Leaf lard is like the caviar of pig fat and comes from around the kidneys, as opposed to the subcutaneous fat, fatback. Leaf lard creates super flaky pie crusts and biscuits, but it isn’t found in most grocery stores. The tubs of lard that are available are not made from leaf lard, and they are also filled with lots of preservatives. You can easily (and cheaply) render your own leaf lard. I was able to get leaf lard from my local butcher for less than $4 per pound, and in just a couple hours, I had converted two pounds of fat into a large jar of usable lard that I cut into pie crust and that my husband used to fry sopes for dinner.

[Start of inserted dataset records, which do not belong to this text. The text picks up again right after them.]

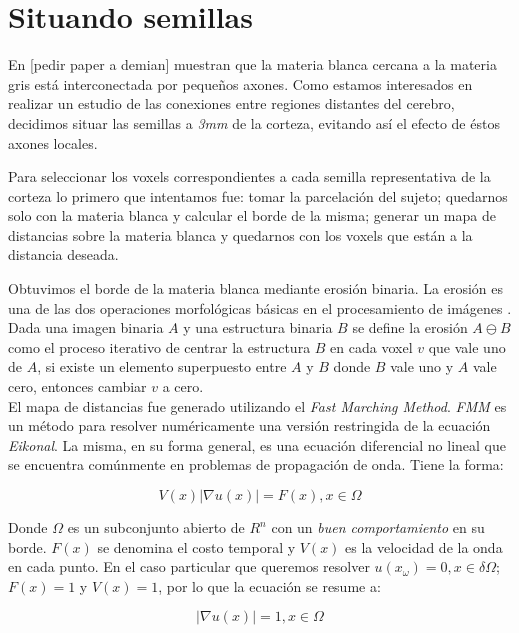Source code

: \section{Situando semillas}

En [pedir paper a demian] muestran que la materia blanca cercana a la materia gris 
est\'a interconectada por peque\~nos axones. Como estamos interesados en realizar
un estudio de las conexiones entre regiones distantes del cerebro, decidimos
situar las semillas a \textit{3mm} de la corteza, evitando as\'i el efecto de
\'estos axones locales. 

Para seleccionar los voxels correspondientes a cada semilla representativa de la
corteza lo primero que intentamos fue: tomar la parcelaci\'on del sujeto; 
quedarnos solo con la materia blanca y calcular el borde de la misma; generar un
mapa de distancias sobre la materia blanca y quedarnos con los voxels que est\'an
a la distancia deseada. 

Obtuvimos el borde de la materia blanca mediante erosi\'on binaria. La erosi\'on
es una de las dos operaciones morfol\'ogicas b\'asicas en el procesamiento de
im\'agenes \cite{Serra1983}. Dada una imagen binaria $A$ y una estructura binaria
$B$ se define la erosi\'on $ A \ominus B $ como el proceso iterativo de centrar
la estructura $B$ en cada voxel $v$ que vale uno de $A$, si existe un elemento
superpuesto entre $A$ y $B$ donde $B$ vale uno y $A$ vale cero, entonces cambiar
$v$ a cero. \\


El mapa de distancias fue generado utilizando el \textit{Fast Marching Method}. 
\textit{FMM} es un m\'etodo para resolver num\'ericamente una versi\'on 
restringida de la ecuaci\'on \textit{Eikonal}. La misma, en su forma general, es
una ecuaci\'on diferencial no lineal que se encuentra com\'unmente en problemas de
propagaci\'on de onda. Tiene la forma: 

$$ V(x) | \nabla u(x) | = F(x) , x \in \Omega $$ 

Donde $\Omega$ es un subconjunto abierto de $R^n$ con un
\textit{buen comportamiento} en su borde. $F(x)$ se denomina el costo temporal y
$V(x)$ es la velocidad de la onda en cada punto. En el caso particular que
queremos resolver $u(x_\omega) = 0, x \in \delta\Omega$;  $F(x)=1$ y $V(x)=1$,
por lo que la ecuaci\'on se resume a:

$$ | \nabla u(x) | = 1 , x \in \Omega $$ 

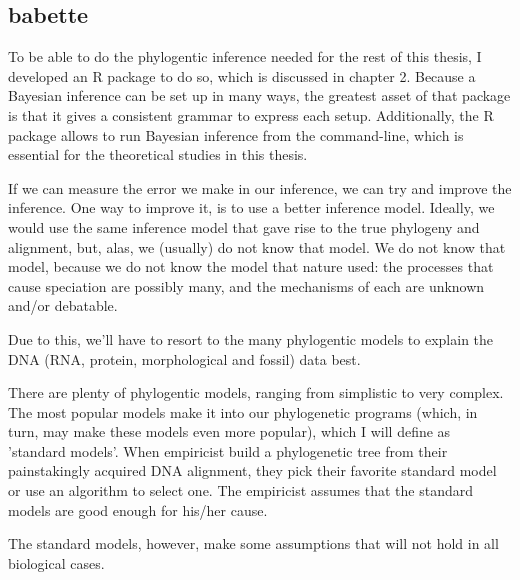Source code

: \subsection{babette}

To be able to do the phylogentic inference needed for the rest of this
thesis, I developed an R package to do so, which
is discussed in chapter 2. Because a Bayesian inference can be set up in
many ways, the greatest asset of that package is that it gives a
consistent grammar to express each setup. Additionally, the R package allows
to run Bayesian inference from the command-line, which is essential for
the theoretical studies in this thesis.

If we can measure the error we make in our inference, 
we can try and improve the inference. 
One way to improve it, is to use a better inference model.
Ideally, we would use the same inference model that gave rise to
the true phylogeny and alignment, but, alas, 
we (usually) do not know that model.
We do not know that model, because we do not know the
model that nature used: the
processes that cause speciation are possibly many, and 
the mechanisms of each are unknown and/or debatable.


Due to this, we'll have to resort to the many phylogentic models 
to explain the DNA (RNA, protein, morphological and fossil) data best.

There are plenty of phylogentic models, ranging from simplistic to
very complex. The most popular models make it into our
phylogenetic programs (which, in turn, may make these models even
more popular), which I will define as 'standard models'.
When empiricist build a phylogenetic tree from their
painstakingly acquired DNA alignment, they pick their favorite standard
model or use an algorithm to select one. The empiricist assumes that the
standard models are good enough for his/her cause.

The standard models, however, make some assumptions that will not hold
in all biological cases.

You can grind the lard in a meat grinder like I did, but you could also just cut it into small pieces. And I rendered my lard in a slow cooker, but a heavy pot on the stove will do the trick, too.
HOW TO RENDER LEAF LARD
- 2 pounds unrendered leaf lard
- ¼ cup water
- Unfurl the leaf lard and cut into small pieces. If desired, push lard through a meat grinder. Place the ground lard or small lard pieces into a slow cooker* and pour water over the lard. Set slow cooker to low heat and cook for an hour, stirring every 10-15 minutes. The fat will melt and the pork solids will float to the top. Continue cooking until the pork solids sink to the bottom, about another hour, continuing to stir frequently.
- Place cheesecloth into a fine mesh strainer over a large bowl. Carefully pour lard through the cheesecloth-lined sieve and into the bowl to strain out the pork solids. Pour the strained lard into a jar, place in the refrigerator, and let chill until white and solid. Store in the refrigerator and use as needed.
- *A heavy pot on the stove over low heat can also be used.